▸ **Task**: Copy the entries without a single change. Pictures should be dropped.

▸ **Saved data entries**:

........

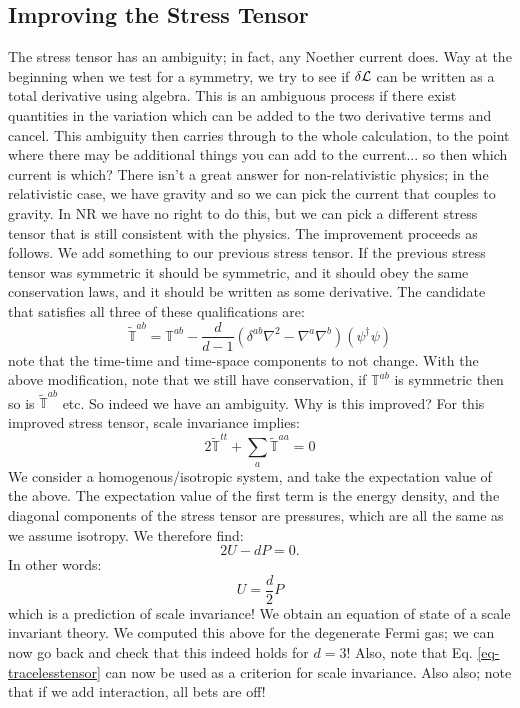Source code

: \subsection{Improving the Stress Tensor}
The stress tensor has an ambiguity; in fact, any Noether current does. Way at the beginning when we test for a symmetry, we try to see if $\delta \mathcal{L}$ can be written as a total derivative using algebra. This is an ambiguous process if there exist quantities in the variation which can be added to the two derivative terms and cancel. This ambiguity then carries through to the whole calculation, to the point where there may be additional things you can add to the current... so then which current is which? There isn't a great answer for non-relativistic physics; in the relativistic case, we have gravity and so we can pick the current that couples to gravity. In NR we have no right to do this, but we can pick a different stress tensor that is still consistent with the physics. The improvement proceeds as follows. We add something to our previous stress tensor. If the previous stress tensor was symmetric it should be symmetric, and it should obey the same conservation laws, and it should be written as some derivative. The candidate that satisfies all three of these qualifications are:
\begin{equation}
    \tilde{\mathbb{T}}^{ab} = \mathbb{T}^{ab} - \frac{d}{d-1}\left(\delta^{ab}\nabla^2 - \nabla^a\nabla^b\right)(\psi^\dag\psi)
\end{equation}
note that the time-time and time-space components to not change. With the above modification, note that we still have conservation, if $ \mathbb{T}^{ab}$ is symmetric then so is $ \tilde{\mathbb{T}}^{ab}$ etc. So indeed we have an ambiguity. Why is this improved? For this improved stress tensor,  scale invariance implies:
\begin{equation}\label{eq-tracelesstensor}
    2\tilde{\mathbb{T}}^{tt} + \sum_a \tilde{\mathbb{T}}^{aa} = 0
\end{equation}
We consider a homogenous/isotropic system, and take the expectation value of the above. The expectation value of the first term is the energy density, and the diagonal components of the stress tensor are pressures, which are all the same as we assume isotropy. We therefore find:
\begin{equation}
    2U - dP = 0.
\end{equation}
In other words:
\begin{equation}
    U = \frac{d}{2}P
\end{equation}
which is a prediction of scale invariance! We obtain an equation of state of a scale invariant theory. We computed this above for the degenerate Fermi gas; we can now go back and check that this indeed holds for $d = 3$! Also, note that Eq. \eqref{eq-tracelesstensor} can now be used as a criterion for scale invariance. Also also; note that if we add interaction, all bets are off!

........

▸ **Response area**:
Source code

: \subsection{Improving the Stress Tensor}
The stress tensor has an ambiguity; in fact, any Noether current does. Way at the beginning when we test for a symmetry, we try to see if $\delta \mathcal{L}$ can be written as a total derivative using algebra. This is an ambiguous process if there exist quantities in the variation which can be added to the two derivative terms and cancel. This ambiguity then carries through to the whole calculation, to the point where there may be additional things you can add to the current... so then which current is which? There isn't a great answer for non-relativistic physics; in the relativistic case, we have gravity and so we can pick the current that couples to gravity. In NR we have no right to do this, but we can pick a different stress tensor that is still consistent with the physics. The improvement proceeds as follows. We add something to our previous stress tensor. If the previous stress tensor was symmetric it should be symmetric, and it should obey the same conservation laws, and it should be written as some derivative. The candidate that satisfies all three of these qualifications are:
\begin{equation}
    \tilde{\mathbb{T}}^{ab} = \mathbb{T}^{ab} - \frac{d}{d-1}\left(\delta^{ab}\nabla^2 - \nabla^a\nabla^b\right)(\psi^\dag\psi)
\end{equation}
note that the time-time and time-space components to not change. With the above modification, note that we still have conservation, if $ \mathbb{T}^{ab}$ is symmetric then so is $ \tilde{\mathbb{T}}^{ab}$ etc. So indeed we have an ambiguity. Why is this improved? For this improved stress tensor,  scale invariance implies:
\begin{equation}\label{eq-tracelesstensor}
    2\tilde{\mathbb{T}}^{tt} + \sum_a \tilde{\mathbb{T}}^{aa} = 0
\end{equation}
We consider a homogenous/isotropic system, and take the expectation value of the above. The expectation value of the first term is the energy density, and the diagonal components of the stress tensor are pressures, which are all the same as we assume isotropy. We therefore find:
\begin{equation}
    2U - dP = 0.
\end{equation}
In other words:
\begin{equation}
    U = \frac{d}{2}P
\end{equation}
which is a prediction of scale invariance! We obtain an equation of state of a scale invariant theory. We computed this above for the degenerate Fermi gas; we can now go back and check that this indeed holds for $d = 3$! Also, note that Eq. \eqref{eq-tracelesstensor} can now be used as a criterion for scale invariance. Also also; note that if we add interaction, all bets are off!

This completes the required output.